My perception of this novel was turned on its head when an Istanbul-based publisher bought Turkish-language rights for an underground literature imprint. A Canadian ex-Jehovah’s Witness writes a book about Catholic Poland and it will be sold in largely Muslim Turkey? Absolutely surreal. I’m forced to believe that the story is accessible enough to resonate with different audiences. It’s a thrill to see this book become a cult object of sorts as it takes on different readings, including a punk reading.

Yes, I’m an activist, but my ties to the activist community in Poland are limited. If my book motivates anyone to take action against homophobia in Poland, I advise them to research the people and organizations who are really making a difference there. I keep tabs on the situation and I can provide information, but they are far better sources than I can ever be.

How would you identify your characters — bisexual, queer, other, both — and is it important for you to clearly define sexual identity in your work?

The central relationship in the novel is between a man who is an indeterminate mix of gay and bisexual, and a straight woman who identifies as a queer ally. While this may appear outwardly complex, I think this is a very common type of relationship. These couplings might not get portrayed in the arts very often, perhaps because their stories are difficult to market and to categorize in bookstores and databases.

What I’ve attempted to portray is that these labels are not mutually exclusive. They can be used in harmony with each other to deepen the context around someone’s sexuality.

Not everyone in my queer communities believes that bisexuality is a valid category, and not everyone thinks that straight people can call themselves queer for primarily ideological or political reasons. Ultimately, the characters in Krakow Melt do what they like, which I admire. It is a book about allies and the place they earn in the communities they help to build.

I’m very proud that Krakow Melt was nominated for the Ferro-Grumley Award for LGBT Fiction, and for the Lambda Literary Award in the Bisexual Fiction category. Many have fought hard to raise visibility for bisexual writing. I am extremely grateful for an opportunity to contribute to the genre.

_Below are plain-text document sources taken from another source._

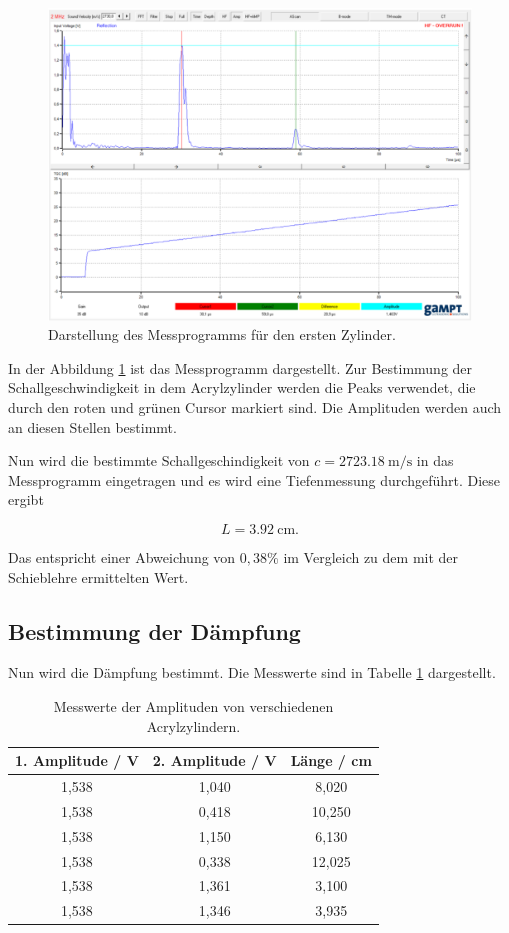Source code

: \begin{figure}[H]
  \centering
  \includegraphics[width=\textwidth]{content/Programm.png}
  \caption{Darstellung des Messprogramms für den ersten Zylinder.}
  \label{abb:1}
\end{figure}

In der Abbildung \ref{abb:1} ist das Messprogramm dargestellt. Zur Bestimmung der
Schallgeschwindigkeit in dem Acrylzylinder werden die Peaks verwendet, die durch
den roten und grünen Cursor markiert sind. Die Amplituden werden auch an diesen Stellen
bestimmt.

Nun wird die bestimmte Schallgeschindigkeit von $c = \SI{2723.18}{\meter\per\second}$
in das Messprogramm eingetragen und es wird eine Tiefenmessung durchgeführt.
Diese ergibt

\begin{equation*}
  L = \SI{3.92}{\centi\meter}.
\end{equation*}

Das entspricht einer Abweichung von $0,38 \%$ im Vergleich zu dem mit der Schieblehre ermittelten Wert.

\subsection{Bestimmung der Dämpfung}

Nun wird die Dämpfung bestimmt. Die Messwerte sind in Tabelle \ref{tab:3} dargestellt.

\begin{table}[H]
  \centering
  \caption{Messwerte der Amplituden von verschiedenen Acrylzylindern.}
  \label{tab:3}
  \begin{tabular}{c c c}
    \toprule
    1. Amplitude / V & 2. Amplitude / V & Länge / cm \\
    \midrule
    1,538 & 1,040 &  8,020 \\
    1,538 & 0,418 & 10,250 \\
    1,538 & 1,150 &  6,130 \\
    1,538 & 0,338 & 12,025 \\
    1,538 & 1,361 &  3,100 \\
    1,538 & 1,346 &  3,935 \\
    \bottomrule
  \end{tabular}
\end{table}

Journalists can refer to me as gay, bisexual or queer in any mix they choose, and I will not object.

Krakow Melt is a heart-in-throat read; your characters flout danger and take enormous risks. What role does risk play in your writing?

Fiction is a place to take risks we can’t take in real life. Literary risk-taking can embolden us for more modest achievements in the world outside of books.

I see my role in writing as challenging conservatism in the gay mainstream. I follow the lead of artists who already do this work, some of whom I am beyond lucky to have as friends and collaborators and who have inspired me.

There is no blueprint for how to react to something new-ish. A multitude of viewpoints will emerge in an effort to make sense of it, and that is where risk comes in. By publishing Krakow Melt, I have lost some of the readership I acquired with my last novel, Shuck, who perhaps expected me to once again write in the realm of gay male fiction from a North American viewpoint. I’ve created a fragmented work, very thin on plot and character development in favour of ideas and cultural trivia, leaving the book vulnerable to those judging it as a traditional novel. I have written the kind of work almost impossible to promote at the community-outreach level without making it seem that I just want to sell books.

Most gravely, however, I’ve written a book that some have accused of justifying violence as means to an end — that fire should be used as a weapon. I see the novel instead as a cautionary tale that shows what can happen to otherwise calm people when they are forced into extreme situations, and that’s how most reviewers have seen it as well, but not all. I suppose with the kind of books I write, it was only a matter of time before I saw the word “fascist” in a review, haha.

So, the rewards have been great, but the costs have also been unusually high.

Overall, it’s been amazing. I’m thankful to be doing what I enjoy, and happy that others have taken the leap with me. And I realize I’m incredibly lucky and privileged to be working with Arsenal Pulp Press, a terrific team who made this whole adventure possible in the first place.